Category Archives: Musical Compositions

Composing music has always been my most passionate endeavor. Here you’ll find (eventually) hundreds of songs, instrumentals, demos, and riffs that I’ve written and recorded over the decades – many under my performance name of Tarnished Karma

Don’t Lose Heart

A youthfully optimistic song in which the mood acknowledges difficulties and obstacles but insists that determination and good spirits will ultimately overcome any problems and lead to the promised land of whatever goal you’re after.  Poppycock.

Judy

I believe this is the only love song I ever wrote. I loathe love songs, with a few exceptions. I’m more interested in quirky ideas and odd perspectives. I suppose, “She Thinks My Tractor’s Sexy” is my ideal of a love song, or maybe “Lola.” Who the hell likes both of those? Well, this one’s all schmaltzy and innocent and young (I was only about 18 and naive as a newborn when I wrote it – one of those shy introspective kids who led a sheltered life but tried hard to be all cool and “with it” but hadn’t a clue what that was.

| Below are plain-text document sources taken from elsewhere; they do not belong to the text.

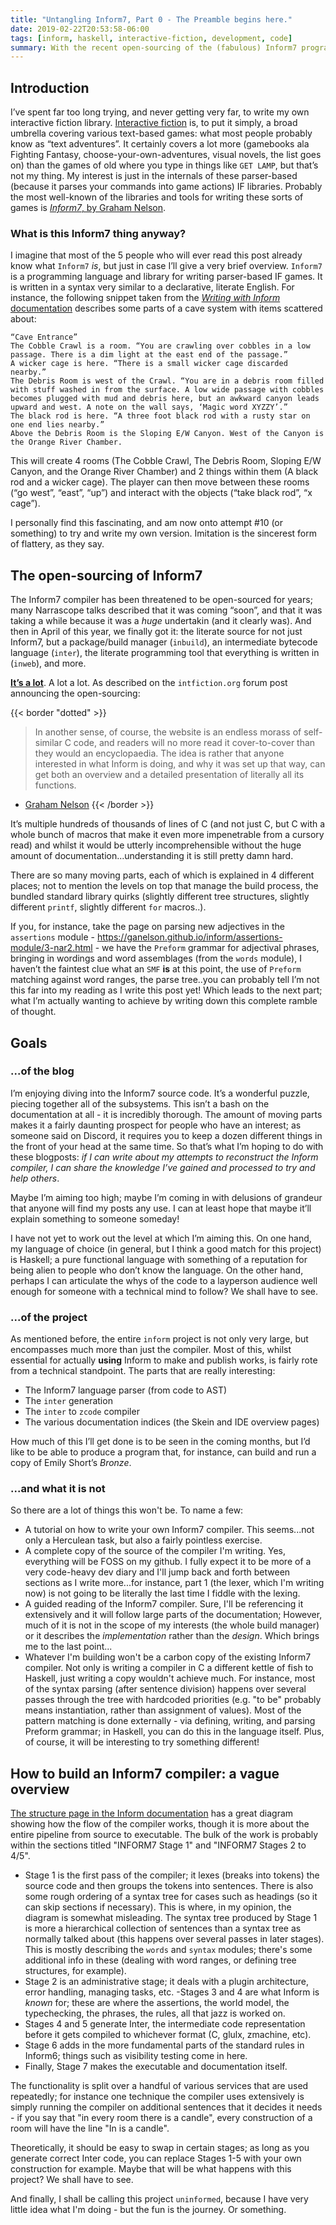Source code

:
 ```yaml
---
title: "Untangling Inform7, Part 0 - The Preamble begins here."
date: 2019-02-22T20:53:58-06:00
tags: [inform, haskell, interactive-fiction, development, code]
summary: With the recent open-sourcing of the (fabulous) Inform7 programming language for writing interactive fiction, I’ve fallen back down the rabbit hole of understanding how the pieces fit together...and started writing my own Inform7 compiler. This blogpost series (hopefully) will try to shed some light on how it all works.
---
```


## Introduction
I’ve spent far too long trying, and never getting very far, to write my own interactive fiction library. [Interactive fiction](https://en.wikipedia.org/wiki/Interactive_fiction) is, to put it simply, a broad umbrella covering various text-based games: what most people probably know as “text adventures”. It certainly covers a lot more (gamebooks ala Fighting Fantasy, choose-your-own-adventures, visual novels, the list goes on) than the games of old where you type in things like `GET LAMP`, but that’s not my thing. My interest is just in the internals of these parser-based (because it parses your commands into game actions) IF libraries. Probably the most well-known of the libraries and tools for writing these sorts of games is [*Inform7*, by Graham Nelson](http://inform7.com).

### What is this Inform7 thing anyway?
I imagine that most of the 5 people who will ever read this post already know what `Inform7` *is*, but just in case I’ll give a very brief overview. `Inform7` is a programming language and library for writing parser-based IF games. It is written in a syntax very similar to a declarative, literate English. For instance, the following snippet taken from the [*Writing with Inform* documentation](http://inform7.com/book/WI_3_1.html) describes some parts of a cave system with items scattered about:

```inform7
“Cave Entrance”
The Cobble Crawl is a room. “You are crawling over cobbles in a low passage. There is a dim light at the east end of the passage.”
A wicker cage is here. “There is a small wicker cage discarded nearby.”
The Debris Room is west of the Crawl. “You are in a debris room filled with stuff washed in from the surface. A low wide passage with cobbles becomes plugged with mud and debris here, but an awkward canyon leads upward and west. A note on the wall says, ‘Magic word XYZZY’.”
The black rod is here. “A three foot black rod with a rusty star on one end lies nearby.”
Above the Debris Room is the Sloping E/W Canyon. West of the Canyon is the Orange River Chamber.
```

This will create 4 rooms (The Cobble Crawl, The Debris Room, Sloping E/W Canyon, and the Orange River Chamber) and 2 things within them (A black rod and a wicker cage). The player can then move between these rooms (“go west”, “east”, “up”) and interact with the objects (“take black rod”, “x cage”).

I personally find this fascinating, and am now onto attempt #10 (or something) to try and write my own version. Imitation is the sincerest form of flattery, as they say.

## The open-sourcing of Inform7
The Inform7 compiler has been threatened to be open-sourced for years; many Narrascope talks described that it was coming “soon”, and that it was taking a while because it was a *huge* undertakin (and it clearly was). And then in April of this year, we finally got it: the literate source for not just Inform7, but a package/build manager (`inbuild`), an intermediate bytecode language (`inter`), the literate programming tool that everything is written in (`inweb`), and more.

[**It’s a lot**](https://ganelson.github.io/inform/index.html). A lot a lot. As described on the `intfiction.org` forum post announcing the open-sourcing:

{{< border "dotted" >}}
> In another sense, of course, the website is an endless morass of self-similar C code, and readers will no more read it cover-to-cover than they would an encyclopaedia. The idea is rather that anyone interested in what Inform is doing, and why it was set up that way, can get both an overview and a detailed presentation of literally all its functions.
- [Graham Nelson](https://intfiction.org/t/inform-7-v10-1-0-is-now-open-source/55674)
{{< /border >}}

It’s multiple hundreds of thousands of lines of C (and not just C, but C with a whole bunch of macros that make it even more impenetrable from a cursory read) and whilst it would be utterly incomprehensible without the huge amount of documentation...understanding it is still pretty damn hard.

There are so many moving parts, each of which is explained in 4 different places; not to mention the levels on top that manage the build process, the bundled standard library quirks (slightly different tree structures, slightly different `printf`, slightly different `for` macros..).

If you, for instance, take the page on parsing new adjectives in the `assertions` module - https://ganelson.github.io/inform/assertions-module/3-nar2.html - we have the `Preform` grammar for adjectival phrases, bringing in wordings and word assemblages (from the `words` module), I haven’t the faintest clue what an `SMF` **is** at this point, the use of `Preform` matching against word ranges, the parse tree..you can probably tell I’m not this far into my reading as I write this post yet!
Which leads to the next part; what I’m actually wanting to achieve by writing down this complete ramble of thought.

## Goals

### ...of the blog

I’m enjoying diving into the Inform7 source code. It’s a wonderful puzzle, piecing together all of the subsystems. This isn’t a bash on the documentation at all - it is incredibly thorough. The amount of moving parts makes it a fairly daunting prospect for people who have an interest; as someone said on Discord, it requires you to keep a dozen different things in the front of your head at the same time.
So that’s what I’m hoping to do with these blogposts: *if I can write about my attempts to reconstruct the Inform compiler, I can share the knowledge I’ve gained and processed to try and help others*.

Maybe I’m aiming too high; maybe I’m coming in with delusions of grandeur that anyone will find my posts any use. I can at least hope that maybe it’ll explain something to someone someday!

I have not yet to work out the level at which I’m aiming this. On one hand, my language of choice (in general, but I think a good match for this project) is Haskell; a pure functional language with something of a reputation for being alien to people who don’t know the language. On the other hand, perhaps I can articulate the whys of the code to a layperson audience well enough for someone with a technical mind to follow? We shall have to see.

### ...of the project
As mentioned before, the entire `inform` project is not only very large, but encompasses much more than just the compiler. Most of this, whilst essential for actually **using** Inform to make and publish works, is fairly rote from a technical standpoint. The parts that are really interesting:

- The Inform7 language parser (from code to AST)
- The `inter` generation
- The `inter` to `zcode` compiler
- The various documentation indices (the Skein and IDE overview pages)

How much of this I’ll get done is to be seen in the coming months, but I’d like to be able to produce a program that, for instance, can build and run a copy of Emily Short’s *Bronze*.

### ...and what it is not

So there are a lot of things this won't be. To name a few:

- A tutorial on how to write your own Inform7 compiler. This seems...not only a Herculean task, but also a fairly pointless exercise.
- A complete copy of the source of the compiler I'm writing. Yes, everything will be FOSS on my github. I fully expect it to be more of a very code-heavy dev diary and I'll jump back and forth between sections as I write more...for instance, part 1 (the lexer, which I'm writing now) is not going to be literally the last time I fiddle with the lexing.
- A guided reading of the Inform7 compiler. Sure, I'll be referencing it extensively and it will follow large parts of the documentation; However, much of it is not in the scope of my interests (the whole build manager) or it describes the *implementation* rather than the *design*. Which brings me to the last point...
- Whatever I'm building won't be a carbon copy of the existing Inform7 compiler. Not only is writing a compiler in C a different kettle of fish to Haskell, just writing a copy wouldn't achieve much. For instance, most of the syntax parsing (after sentence division) happens over several passes through the tree with hardcoded priorities (e.g. "to be" probably means instantiation, rather than assignment of values). Most of the pattern matching is done externally - via defining, writing, and parsing Preform grammar; in Haskell, you can do this in the language itself. Plus, of course, it will be interesting to try something different!

## How to build an Inform7 compiler: a vague overview

[The structure page in the Inform documentation](https://ganelson.github.io/inform/structure.html) has a great diagram showing how the flow of the compiler works, though it is more about the entire pipeline from source to executable. The bulk of the work is probably within the sections titled "INFORM7 Stage 1" and "INFORM7 Stages 2 to 4/5".

- Stage 1 is the first pass of the compiler; it lexes (breaks into tokens) the source code and then groups the tokens into sentences. There is also some rough ordering of a syntax tree for cases such as headings (so it can skip sections if necessary). This is where, in my opinion, the diagram is somewhat misleading. The syntax tree produced by Stage 1 is more a hierarchical collection of sentences than a syntax tree as normally talked about (this happens over several passes in later stages). This is mostly describing the `words` and `syntax` modules; there's some additional info in these (dealing with word ranges, or defining tree structures, for example).
- Stage 2 is an administrative stage; it deals with a plugin architecture, error handling, managing tasks, etc.
-Stages 3 and 4 are what Inform is *known* for; these are where the assertions, the world model, the typechecking, the phrases, the rules, all that jazz is worked on.
- Stages 4 and 5 generate Inter, the intermediate code representation before it gets compiled to whichever format (C, glulx, zmachine, etc).
- Stage 6 adds in the more fundamental parts of the standard rules in Inform6; things such as visibility testing come in here.
- Finally, Stage 7 makes the executable and documentation itself.

The functionality is split over a handful of various services that are used repeatedly; for instance one technique the compiler uses extensively is simply running the compiler on additional sentences that it decides it needs - if you say that "in every room there is a candle", every construction of a room will have the line "In <room> is a candle".

Theoretically, it should be easy to swap in certain stages; as long as you generate correct Inter code, you can replace Stages 1-5 with your own construction for example. Maybe that will be what happens with this project? We shall have to see.

And finally, I shall be calling this project `uninformed`, because I have very little idea what I'm doing - but the fun is the journey. Or something.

As Ziggy once put it, “Every time I figure out where it’s at, somebody moves it.” Oh, and Judy? She was a real person, but after all these years I can’t recall if I knew her or just saw her. Where did I encounter her? Did I ever told her about the song? All I have is an image of her face and nothing more, but I have no idea if that is how she actually looked or how she looks in my memory: just another one of those teenage crushes that all blend in together as an extended multi-year case of puppy love, the details lost in the mists of innocence.

A Break in Monotony

This one reminds me of being stoned in a back alley off Times Square (not that I ever was, mind you). On the one hand, senses are dulled and life has slipped into slow motion. On the other hand, some overly energized tourist passes by from time to time and disrupts the whole thing with a momentary flurry of frenzy, only to slip back again in to same numbed ocean-wave undulations.

Carefree

This is just a light-hearted fragment of a melody that popped in my head. I jotted it down in this recording and at the end, just let the last chord hang. Not quite sure what it meant, but it felt odd, like happiness sustained too long until it sours and becomes a bit uncomfortable. There is a litany in the Disney cartoon TV series, “Duck Tales” that sums it up nicely:

We’re happy, we’re happy,
we’re very very happy.
You cannot run from happy.
There’s no escape from happy!

Resurrected Hope

When I wrote this I was at that point in being a teenager where you begin to realize that all the things you wanted to do when you grew up aren’t going to be just handed to you – in fact, unless you are really lucky, you are going to have to claw and scrape your way to any of those things. Kind of depressing. And yet, at that age you haven’t become jaded or cynical. So while you aren’t looking forward to the effort and it does cast a pall over your dreams, you also believe in your ability, and that if you just believe hard enough and keep working you’ll get there. Still, there is a suspicion that may not be true and that life may have other plans for you. And so, this song begins with some minor key progressions that end in hopeful major key, then drop off the crest into another trough of depression. I particularly like the highly unusual ending chord as it was designed to have both major and minor key influences swirling around in the harmonics so you are not quite sure if it is a happy or sad ending (just as I felt when I wrote it).

Rats on Springs

I think the title nearly says it all. I had stumbled upon this chord while tooling around with my guitar and it was so “out there” I had to jot it down before I forgot it. Not a song really, just a reference for the chord and a standard blues progression, but I can’t help picturing a scene with swarming rats, all bouncing around on springs as if that is their normal mode of transportation.

Breeze Shadows

This recording starts with the last couple of bars from another song that somehow got on the head of the tape. Then it follows an improv based on the chording from another song of mine. It’s just a pleasant little session with no higher aspirations.

The Searcher

This one struck me as having an “imperative” edge – kind of a positive (though serious) drive toward something. I jotted down that part of it, but it really had nowhere to go so about halfway through it degrades into some rather unmemorable improvisations.